Wherever a line of the data contains "currently", copy that line.
═════ Available data ═════
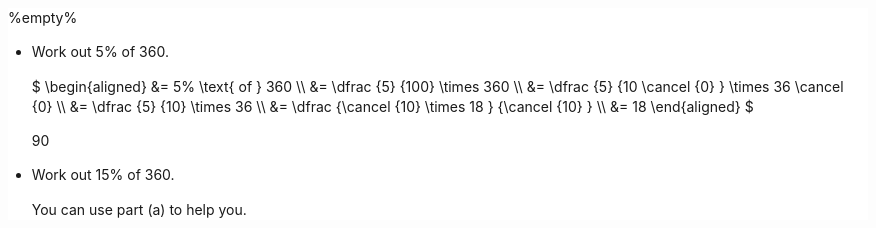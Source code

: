 %empty%

</div>
</div>
<ul class='subquestion TODO'>
<li>
<div class='question_envelope rag_red subquestion'>
<div class='topics'>
<ul>
</ul>
</div>
<div class='question subquestion'>

Work out $5 \%$ of $360$.

</div>
<div class='workings'>
<div class='working'>

$
\begin{aligned}
&= 5\% \text{ of } 360 \\\\
&= \dfrac {5} {100} \times 360 \\\\
&= \dfrac {5} {10 \cancel {0} } \times 36 \cancel {0} \\\\
&= \dfrac {5} {10} \times 36 \\\\
&= \dfrac {\cancel {10} \times 18 } {\cancel {10} } \\\\
&= 18
\end{aligned}
$

</div>
</div>
<div class='answers'>
<div class='answer'>

$90$

</div>
</div>

</div>
</li>
<li>
<div class='question_envelope rag_red subquestion'>
<div class='topics'>
<ul>
</ul>
</div>
<div class='question subquestion'>

Work out $15 \%$ of $360$.

You can use part (a) to help you.

</div>
<div class='workings'>
<div class='working'>
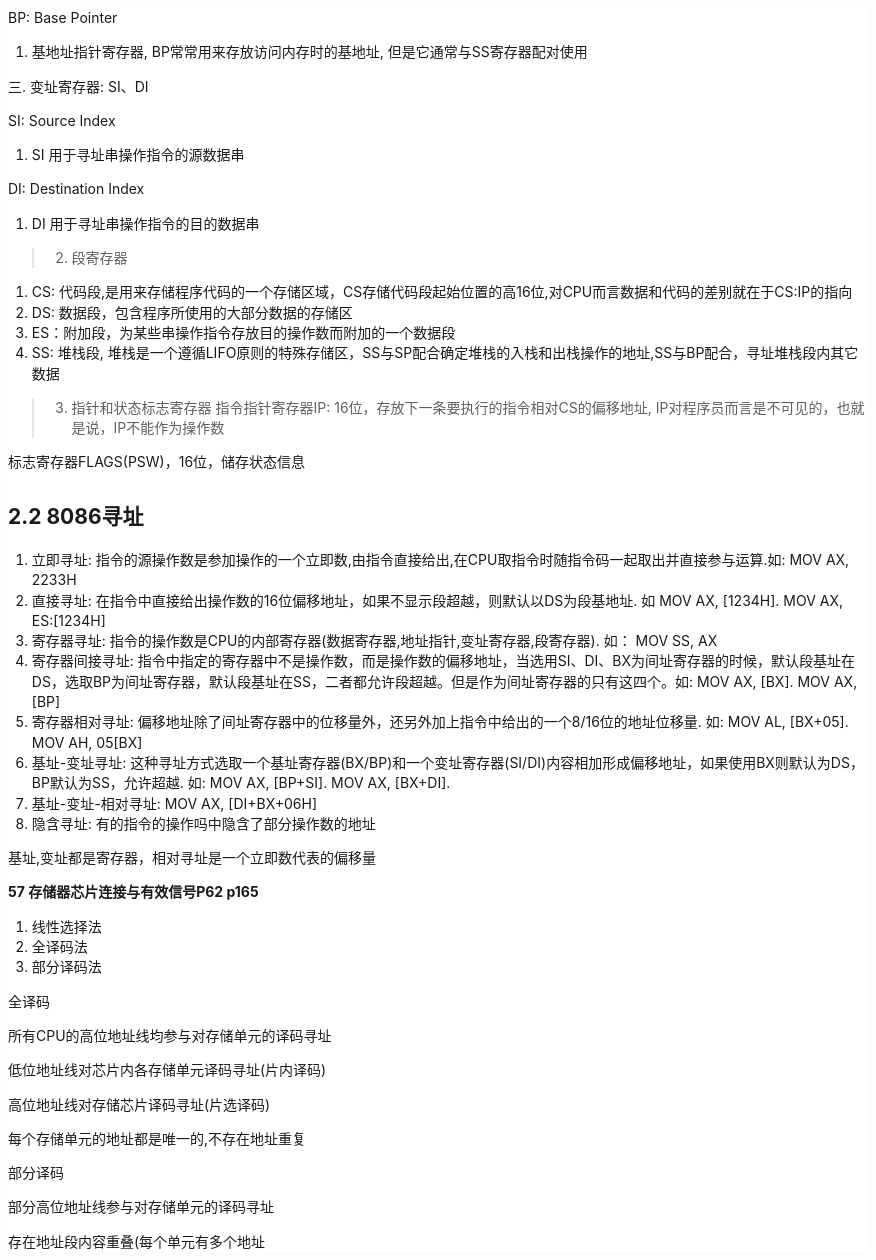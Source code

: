 BP: Base Pointer
1. 基地址指针寄存器, BP常常用来存放访问内存时的基地址, 但是它通常与SS寄存器配对使用

三. 变址寄存器: SI、DI

SI: Source Index 
1. SI 用于寻址串操作指令的源数据串

DI: Destination Index
1. DI 用于寻址串操作指令的目的数据串

> 2. 段寄存器

1. CS: 代码段,是用来存储程序代码的一个存储区域，CS存储代码段起始位置的高16位,对CPU而言数据和代码的差别就在于CS:IP的指向
2. DS: 数据段，包含程序所使用的大部分数据的存储区
3. ES：附加段，为某些串操作指令存放目的操作数而附加的一个数据段
4. SS: 堆栈段, 堆栈是一个遵循LIFO原则的特殊存储区，SS与SP配合确定堆栈的入栈和出栈操作的地址,SS与BP配合，寻址堆栈段内其它数据

> 3. 指针和状态标志寄存器
指令指针寄存器IP: 16位，存放下一条要执行的指令相对CS的偏移地址, IP对程序员而言是不可见的，也就是说，IP不能作为操作数

标志寄存器FLAGS(PSW)，16位，储存状态信息

## 2.2 8086寻址
1. 立即寻址: 指令的源操作数是参加操作的一个立即数,由指令直接给出,在CPU取指令时随指令码一起取出并直接参与运算.如: MOV AX, 2233H
2. 直接寻址: 在指令中直接给出操作数的16位偏移地址，如果不显示段超越，则默认以DS为段基地址. 如 MOV AX, [1234H]. MOV AX, ES:[1234H]
3. 寄存器寻址: 指令的操作数是CPU的内部寄存器(数据寄存器,地址指针,变址寄存器,段寄存器). 如： MOV SS, AX
4. 寄存器间接寻址: 指令中指定的寄存器中不是操作数，而是操作数的偏移地址，当选用SI、DI、BX为间址寄存器的时候，默认段基址在DS，选取BP为间址寄存器，默认段基址在SS，二者都允许段超越。但是作为间址寄存器的只有这四个。如: MOV AX, [BX]. MOV AX, [BP]
5. 寄存器相对寻址: 偏移地址除了间址寄存器中的位移量外，还另外加上指令中给出的一个8/16位的地址位移量. 如: MOV AL, [BX+05]. MOV AH, 05[BX]
6. 基址-变址寻址: 这种寻址方式选取一个基址寄存器(BX/BP)和一个变址寄存器(SI/DI)内容相加形成偏移地址，如果使用BX则默认为DS，BP默认为SS，允许超越. 如: MOV AX, [BP+SI]. MOV AX, [BX+DI].
7. 基址-变址-相对寻址: MOV AX, [DI+BX+06H]
8. 隐含寻址: 有的指令的操作吗中隐含了部分操作数的地址

基址,变址都是寄存器，相对寻址是一个立即数代表的偏移量

**57 存储器芯片连接与有效信号P62 p165**
1. 线性选择法
2. 全译码法
3. 部分译码法

全译码

所有CPU的高位地址线均参与对存储单元的译码寻址

低位地址线对芯片内各存储单元译码寻址(片内译码)

高位地址线对存储芯片译码寻址(片选译码)

每个存储单元的地址都是唯一的,不存在地址重复

部分译码

部分高位地址线参与对存储单元的译码寻址

存在地址段内容重叠(每个单元有多个地址
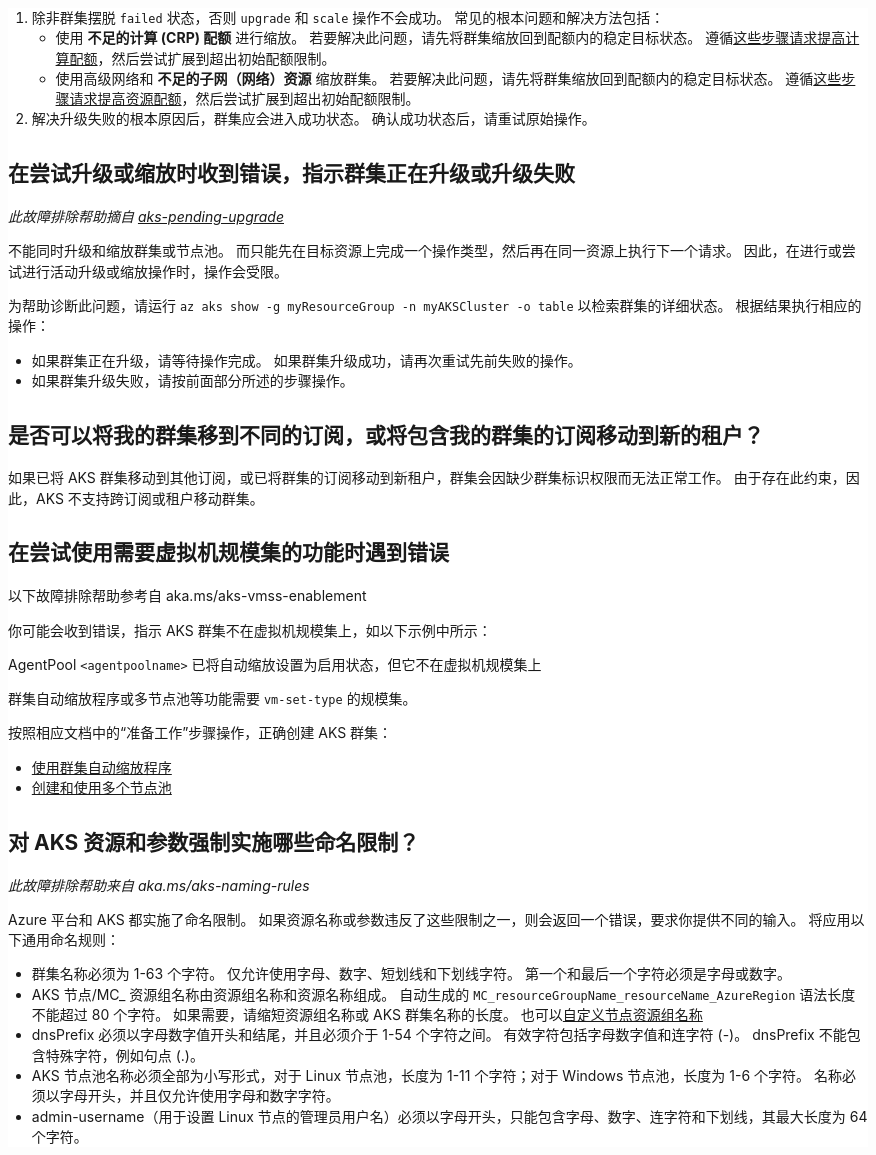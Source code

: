 1. 除非群集摆脱 `failed` 状态，否则 `upgrade` 和 `scale` 操作不会成功。 常见的根本问题和解决方法包括：
    * 使用 **不足的计算 (CRP) 配额** 进行缩放。 若要解决此问题，请先将群集缩放回到配额内的稳定目标状态。 遵循[这些步骤请求提高计算配额](https://support.azure.cn/support/support-azure/)，然后尝试扩展到超出初始配额限制。
    * 使用高级网络和 **不足的子网（网络）资源** 缩放群集。 若要解决此问题，请先将群集缩放回到配额内的稳定目标状态。 遵循[这些步骤请求提高资源配额](../azure-resource-manager/templates/error-resource-quota.md#solution)，然后尝试扩展到超出初始配额限制。
2. 解决升级失败的根本原因后，群集应会进入成功状态。 确认成功状态后，请重试原始操作。

<a name="im-receiving-errors-when-trying-to-upgrade-or-scale-that-state-my-cluster-is-being-currently-being-upgraded-or-has-failed-upgrade"></a>
## <a name="im-receiving-errors-when-trying-to-upgrade-or-scale-that-state-my-cluster-is-being-upgraded-or-has-failed-upgrade"></a>在尝试升级或缩放时收到错误，指示群集正在升级或升级失败

*此故障排除帮助摘自 [aks-pending-upgrade](troubleshooting.md#im-receiving-errors-when-trying-to-upgrade-or-scale-that-state-my-cluster-is-being-currently-being-upgraded-or-has-failed-upgrade)*

 不能同时升级和缩放群集或节点池。 而只能先在目标资源上完成一个操作类型，然后再在同一资源上执行下一个请求。 因此，在进行或尝试进行活动升级或缩放操作时，操作会受限。 

为帮助诊断此问题，请运行 `az aks show -g myResourceGroup -n myAKSCluster -o table` 以检索群集的详细状态。 根据结果执行相应的操作：

* 如果群集正在升级，请等待操作完成。 如果群集升级成功，请再次重试先前失败的操作。
* 如果群集升级失败，请按前面部分所述的步骤操作。

## <a name="can-i-move-my-cluster-to-a-different-subscription-or-my-subscription-with-my-cluster-to-a-new-tenant"></a>是否可以将我的群集移到不同的订阅，或将包含我的群集的订阅移动到新的租户？

如果已将 AKS 群集移动到其他订阅，或已将群集的订阅移动到新租户，群集会因缺少群集标识权限而无法正常工作。 由于存在此约束，因此，AKS 不支持跨订阅或租户移动群集。

## <a name="im-receiving-errors-trying-to-use-features-that-require-virtual-machine-scale-sets"></a>在尝试使用需要虚拟机规模集的功能时遇到错误

以下故障排除帮助参考自 aka.ms/aks-vmss-enablement

你可能会收到错误，指示 AKS 群集不在虚拟机规模集上，如以下示例中所示：

AgentPool `<agentpoolname>` 已将自动缩放设置为启用状态，但它不在虚拟机规模集上

群集自动缩放程序或多节点池等功能需要 `vm-set-type` 的规模集。

按照相应文档中的“准备工作”步骤操作，正确创建 AKS 群集：

* [使用群集自动缩放程序](cluster-autoscaler.md)
* [创建和使用多个节点池](use-multiple-node-pools.md)

## <a name="what-naming-restrictions-are-enforced-for-aks-resources-and-parameters"></a>对 AKS 资源和参数强制实施哪些命名限制？

*此故障排除帮助来自 aka.ms/aks-naming-rules*

Azure 平台和 AKS 都实施了命名限制。 如果资源名称或参数违反了这些限制之一，则会返回一个错误，要求你提供不同的输入。 将应用以下通用命名规则：

* 群集名称必须为 1-63 个字符。 仅允许使用字母、数字、短划线和下划线字符。 第一个和最后一个字符必须是字母或数字。
* AKS 节点/MC_ 资源组名称由资源组名称和资源名称组成。 自动生成的 `MC_resourceGroupName_resourceName_AzureRegion` 语法长度不能超过 80 个字符。 如果需要，请缩短资源组名称或 AKS 群集名称的长度。 也可以[自定义节点资源组名称](cluster-configuration.md#custom-resource-group-name)
* dnsPrefix 必须以字母数字值开头和结尾，并且必须介于 1-54 个字符之间。 有效字符包括字母数字值和连字符 (-)。 dnsPrefix 不能包含特殊字符，例如句点 (.)。
* AKS 节点池名称必须全部为小写形式，对于 Linux 节点池，长度为 1-11 个字符；对于 Windows 节点池，长度为 1-6 个字符。 名称必须以字母开头，并且仅允许使用字母和数字字符。
* admin-username（用于设置 Linux 节点的管理员用户名）必须以字母开头，只能包含字母、数字、连字符和下划线，其最大长度为 64 个字符。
═════
### Answer space
<a name="im-receiving-errors-when-trying-to-upgrade-or-scale-that-state-my-cluster-is-being-currently-being-upgraded-or-has-failed-upgrade"></a>
*此故障排除帮助摘自 [aks-pending-upgrade](troubleshooting.md#im-receiving-errors-when-trying-to-upgrade-or-scale-that-state-my-cluster-is-being-currently-being-upgraded-or-has-failed-upgrade)*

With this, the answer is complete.